-- Input for this task follows --

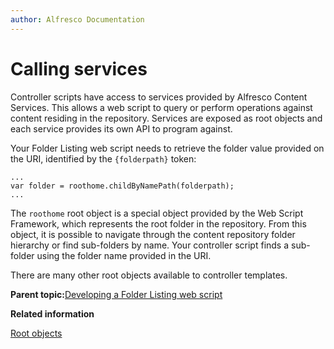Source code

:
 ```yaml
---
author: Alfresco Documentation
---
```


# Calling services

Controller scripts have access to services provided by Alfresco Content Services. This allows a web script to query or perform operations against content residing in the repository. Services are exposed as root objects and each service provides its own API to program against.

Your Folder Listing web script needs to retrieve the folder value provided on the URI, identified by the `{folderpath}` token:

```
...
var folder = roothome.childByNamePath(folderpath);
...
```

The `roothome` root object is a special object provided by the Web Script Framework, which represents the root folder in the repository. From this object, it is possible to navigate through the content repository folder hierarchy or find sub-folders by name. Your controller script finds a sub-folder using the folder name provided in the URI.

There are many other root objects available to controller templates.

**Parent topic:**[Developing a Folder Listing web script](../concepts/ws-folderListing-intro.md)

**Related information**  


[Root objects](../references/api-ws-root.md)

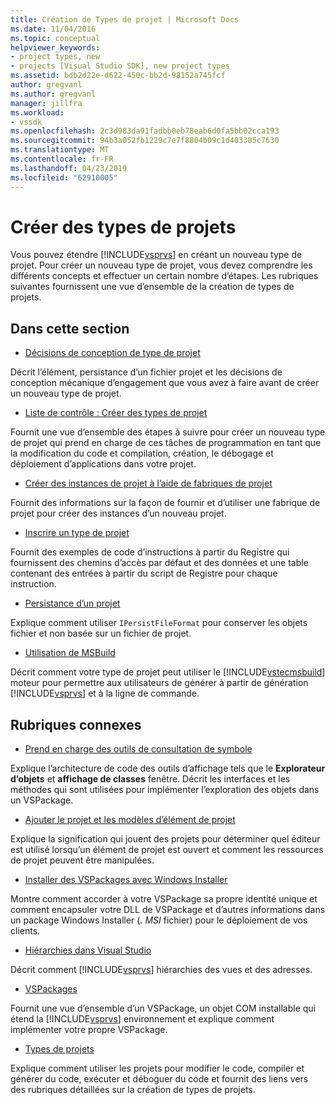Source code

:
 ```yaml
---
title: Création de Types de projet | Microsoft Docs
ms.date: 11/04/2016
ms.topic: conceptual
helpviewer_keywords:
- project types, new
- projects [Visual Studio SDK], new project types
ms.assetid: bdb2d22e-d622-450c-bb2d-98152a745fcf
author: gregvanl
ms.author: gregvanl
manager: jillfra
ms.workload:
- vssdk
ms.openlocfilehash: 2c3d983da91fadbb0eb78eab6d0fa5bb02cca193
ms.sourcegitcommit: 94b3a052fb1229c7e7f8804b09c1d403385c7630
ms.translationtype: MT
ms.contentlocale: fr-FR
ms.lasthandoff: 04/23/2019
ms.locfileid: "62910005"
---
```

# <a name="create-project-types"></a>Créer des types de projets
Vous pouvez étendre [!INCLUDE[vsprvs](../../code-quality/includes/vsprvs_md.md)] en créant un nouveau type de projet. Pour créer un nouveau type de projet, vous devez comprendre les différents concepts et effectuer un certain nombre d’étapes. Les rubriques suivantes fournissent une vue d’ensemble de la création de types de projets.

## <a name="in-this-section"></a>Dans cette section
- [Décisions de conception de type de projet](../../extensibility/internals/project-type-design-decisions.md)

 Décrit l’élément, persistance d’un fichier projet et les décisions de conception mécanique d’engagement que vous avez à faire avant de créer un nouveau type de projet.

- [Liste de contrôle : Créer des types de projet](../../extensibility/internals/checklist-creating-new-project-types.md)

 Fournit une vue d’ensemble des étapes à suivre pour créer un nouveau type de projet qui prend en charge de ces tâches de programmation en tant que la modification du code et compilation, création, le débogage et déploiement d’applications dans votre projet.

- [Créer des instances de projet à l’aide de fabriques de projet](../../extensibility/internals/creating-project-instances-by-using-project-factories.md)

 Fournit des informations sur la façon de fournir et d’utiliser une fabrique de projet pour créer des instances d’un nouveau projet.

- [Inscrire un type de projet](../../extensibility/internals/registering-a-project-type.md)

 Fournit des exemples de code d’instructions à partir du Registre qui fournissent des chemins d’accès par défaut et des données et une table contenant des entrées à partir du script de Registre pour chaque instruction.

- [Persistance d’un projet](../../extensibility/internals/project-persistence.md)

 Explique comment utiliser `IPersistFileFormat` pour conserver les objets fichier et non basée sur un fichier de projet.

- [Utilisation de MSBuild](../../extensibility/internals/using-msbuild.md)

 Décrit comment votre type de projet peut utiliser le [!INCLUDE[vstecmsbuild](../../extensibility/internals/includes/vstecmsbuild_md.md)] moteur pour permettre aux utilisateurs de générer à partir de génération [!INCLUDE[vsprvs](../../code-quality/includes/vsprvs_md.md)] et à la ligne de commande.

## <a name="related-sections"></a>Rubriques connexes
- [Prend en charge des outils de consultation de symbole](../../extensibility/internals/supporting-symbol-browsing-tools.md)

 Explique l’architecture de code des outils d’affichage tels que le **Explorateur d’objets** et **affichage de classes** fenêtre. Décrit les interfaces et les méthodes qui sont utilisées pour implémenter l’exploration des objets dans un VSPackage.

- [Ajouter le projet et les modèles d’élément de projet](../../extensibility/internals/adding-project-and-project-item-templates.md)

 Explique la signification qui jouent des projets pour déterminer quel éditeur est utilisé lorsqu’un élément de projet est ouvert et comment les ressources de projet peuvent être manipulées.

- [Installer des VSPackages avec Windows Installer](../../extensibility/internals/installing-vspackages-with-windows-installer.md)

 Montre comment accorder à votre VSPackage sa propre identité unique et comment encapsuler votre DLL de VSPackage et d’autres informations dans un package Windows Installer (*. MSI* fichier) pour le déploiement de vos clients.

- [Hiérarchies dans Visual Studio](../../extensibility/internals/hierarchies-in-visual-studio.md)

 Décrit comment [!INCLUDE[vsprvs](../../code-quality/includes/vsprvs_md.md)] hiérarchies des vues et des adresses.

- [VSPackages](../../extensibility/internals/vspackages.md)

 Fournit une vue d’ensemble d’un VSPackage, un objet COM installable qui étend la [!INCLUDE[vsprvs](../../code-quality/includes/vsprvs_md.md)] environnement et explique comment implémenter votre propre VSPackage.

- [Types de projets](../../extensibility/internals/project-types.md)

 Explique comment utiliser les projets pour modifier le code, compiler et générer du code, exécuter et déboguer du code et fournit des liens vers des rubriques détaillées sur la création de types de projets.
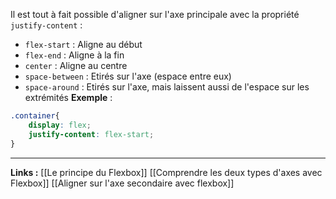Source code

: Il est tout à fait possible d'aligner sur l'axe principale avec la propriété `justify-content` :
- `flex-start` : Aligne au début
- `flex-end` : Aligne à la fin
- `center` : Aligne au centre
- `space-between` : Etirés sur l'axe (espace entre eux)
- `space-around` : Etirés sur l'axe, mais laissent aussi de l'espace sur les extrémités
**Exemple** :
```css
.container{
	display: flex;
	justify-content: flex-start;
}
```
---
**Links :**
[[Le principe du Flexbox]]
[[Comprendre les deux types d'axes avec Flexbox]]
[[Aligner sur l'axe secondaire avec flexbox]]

-- Input for this task concluded --

An exact reproduction of the data is required, with pictures excluded.

Source code

:
 ```yaml
---
author: Alfresco Documentation
---
```


# Calling services

Controller scripts have access to services provided by Alfresco Content Services. This allows a web script to query or perform operations against content residing in the repository. Services are exposed as root objects and each service provides its own API to program against.

Your Folder Listing web script needs to retrieve the folder value provided on the URI, identified by the `{folderpath}` token:

```
...
var folder = roothome.childByNamePath(folderpath);
...
```

The `roothome` root object is a special object provided by the Web Script Framework, which represents the root folder in the repository. From this object, it is possible to navigate through the content repository folder hierarchy or find sub-folders by name. Your controller script finds a sub-folder using the folder name provided in the URI.

There are many other root objects available to controller templates.

**Parent topic:**[Developing a Folder Listing web script](../concepts/ws-folderListing-intro.md)

**Related information**  


[Root objects](../references/api-ws-root.md)

Source code

:
 ```yaml
---
title: Création de Types de projet | Microsoft Docs
ms.date: 11/04/2016
ms.topic: conceptual
helpviewer_keywords:
- project types, new
- projects [Visual Studio SDK], new project types
ms.assetid: bdb2d22e-d622-450c-bb2d-98152a745fcf
author: gregvanl
ms.author: gregvanl
manager: jillfra
ms.workload:
- vssdk
ms.openlocfilehash: 2c3d983da91fadbb0eb78eab6d0fa5bb02cca193
ms.sourcegitcommit: 94b3a052fb1229c7e7f8804b09c1d403385c7630
ms.translationtype: MT
ms.contentlocale: fr-FR
ms.lasthandoff: 04/23/2019
ms.locfileid: "62910005"
---
```

# <a name="create-project-types"></a>Créer des types de projets
Vous pouvez étendre [!INCLUDE[vsprvs](../../code-quality/includes/vsprvs_md.md)] en créant un nouveau type de projet. Pour créer un nouveau type de projet, vous devez comprendre les différents concepts et effectuer un certain nombre d’étapes. Les rubriques suivantes fournissent une vue d’ensemble de la création de types de projets.

## <a name="in-this-section"></a>Dans cette section
- [Décisions de conception de type de projet](../../extensibility/internals/project-type-design-decisions.md)

 Décrit l’élément, persistance d’un fichier projet et les décisions de conception mécanique d’engagement que vous avez à faire avant de créer un nouveau type de projet.

- [Liste de contrôle : Créer des types de projet](../../extensibility/internals/checklist-creating-new-project-types.md)

 Fournit une vue d’ensemble des étapes à suivre pour créer un nouveau type de projet qui prend en charge de ces tâches de programmation en tant que la modification du code et compilation, création, le débogage et déploiement d’applications dans votre projet.

- [Créer des instances de projet à l’aide de fabriques de projet](../../extensibility/internals/creating-project-instances-by-using-project-factories.md)

 Fournit des informations sur la façon de fournir et d’utiliser une fabrique de projet pour créer des instances d’un nouveau projet.

- [Inscrire un type de projet](../../extensibility/internals/registering-a-project-type.md)

 Fournit des exemples de code d’instructions à partir du Registre qui fournissent des chemins d’accès par défaut et des données et une table contenant des entrées à partir du script de Registre pour chaque instruction.

- [Persistance d’un projet](../../extensibility/internals/project-persistence.md)

 Explique comment utiliser `IPersistFileFormat` pour conserver les objets fichier et non basée sur un fichier de projet.

- [Utilisation de MSBuild](../../extensibility/internals/using-msbuild.md)

 Décrit comment votre type de projet peut utiliser le [!INCLUDE[vstecmsbuild](../../extensibility/internals/includes/vstecmsbuild_md.md)] moteur pour permettre aux utilisateurs de générer à partir de génération [!INCLUDE[vsprvs](../../code-quality/includes/vsprvs_md.md)] et à la ligne de commande.

## <a name="related-sections"></a>Rubriques connexes
- [Prend en charge des outils de consultation de symbole](../../extensibility/internals/supporting-symbol-browsing-tools.md)

 Explique l’architecture de code des outils d’affichage tels que le **Explorateur d’objets** et **affichage de classes** fenêtre. Décrit les interfaces et les méthodes qui sont utilisées pour implémenter l’exploration des objets dans un VSPackage.

- [Ajouter le projet et les modèles d’élément de projet](../../extensibility/internals/adding-project-and-project-item-templates.md)

 Explique la signification qui jouent des projets pour déterminer quel éditeur est utilisé lorsqu’un élément de projet est ouvert et comment les ressources de projet peuvent être manipulées.

- [Installer des VSPackages avec Windows Installer](../../extensibility/internals/installing-vspackages-with-windows-installer.md)

 Montre comment accorder à votre VSPackage sa propre identité unique et comment encapsuler votre DLL de VSPackage et d’autres informations dans un package Windows Installer (*. MSI* fichier) pour le déploiement de vos clients.

- [Hiérarchies dans Visual Studio](../../extensibility/internals/hierarchies-in-visual-studio.md)

 Décrit comment [!INCLUDE[vsprvs](../../code-quality/includes/vsprvs_md.md)] hiérarchies des vues et des adresses.

- [VSPackages](../../extensibility/internals/vspackages.md)

 Fournit une vue d’ensemble d’un VSPackage, un objet COM installable qui étend la [!INCLUDE[vsprvs](../../code-quality/includes/vsprvs_md.md)] environnement et explique comment implémenter votre propre VSPackage.

- [Types de projets](../../extensibility/internals/project-types.md)

 Explique comment utiliser les projets pour modifier le code, compiler et générer du code, exécuter et déboguer du code et fournit des liens vers des rubriques détaillées sur la création de types de projets.
Source code

: Il est tout à fait possible d'aligner sur l'axe principale avec la propriété `justify-content` :
- `flex-start` : Aligne au début
- `flex-end` : Aligne à la fin
- `center` : Aligne au centre
- `space-between` : Etirés sur l'axe (espace entre eux)
- `space-around` : Etirés sur l'axe, mais laissent aussi de l'espace sur les extrémités
**Exemple** :
```css
.container{
	display: flex;
	justify-content: flex-start;
}
```
---
**Links :**
[[Le principe du Flexbox]]
[[Comprendre les deux types d'axes avec Flexbox]]
[[Aligner sur l'axe secondaire avec flexbox]]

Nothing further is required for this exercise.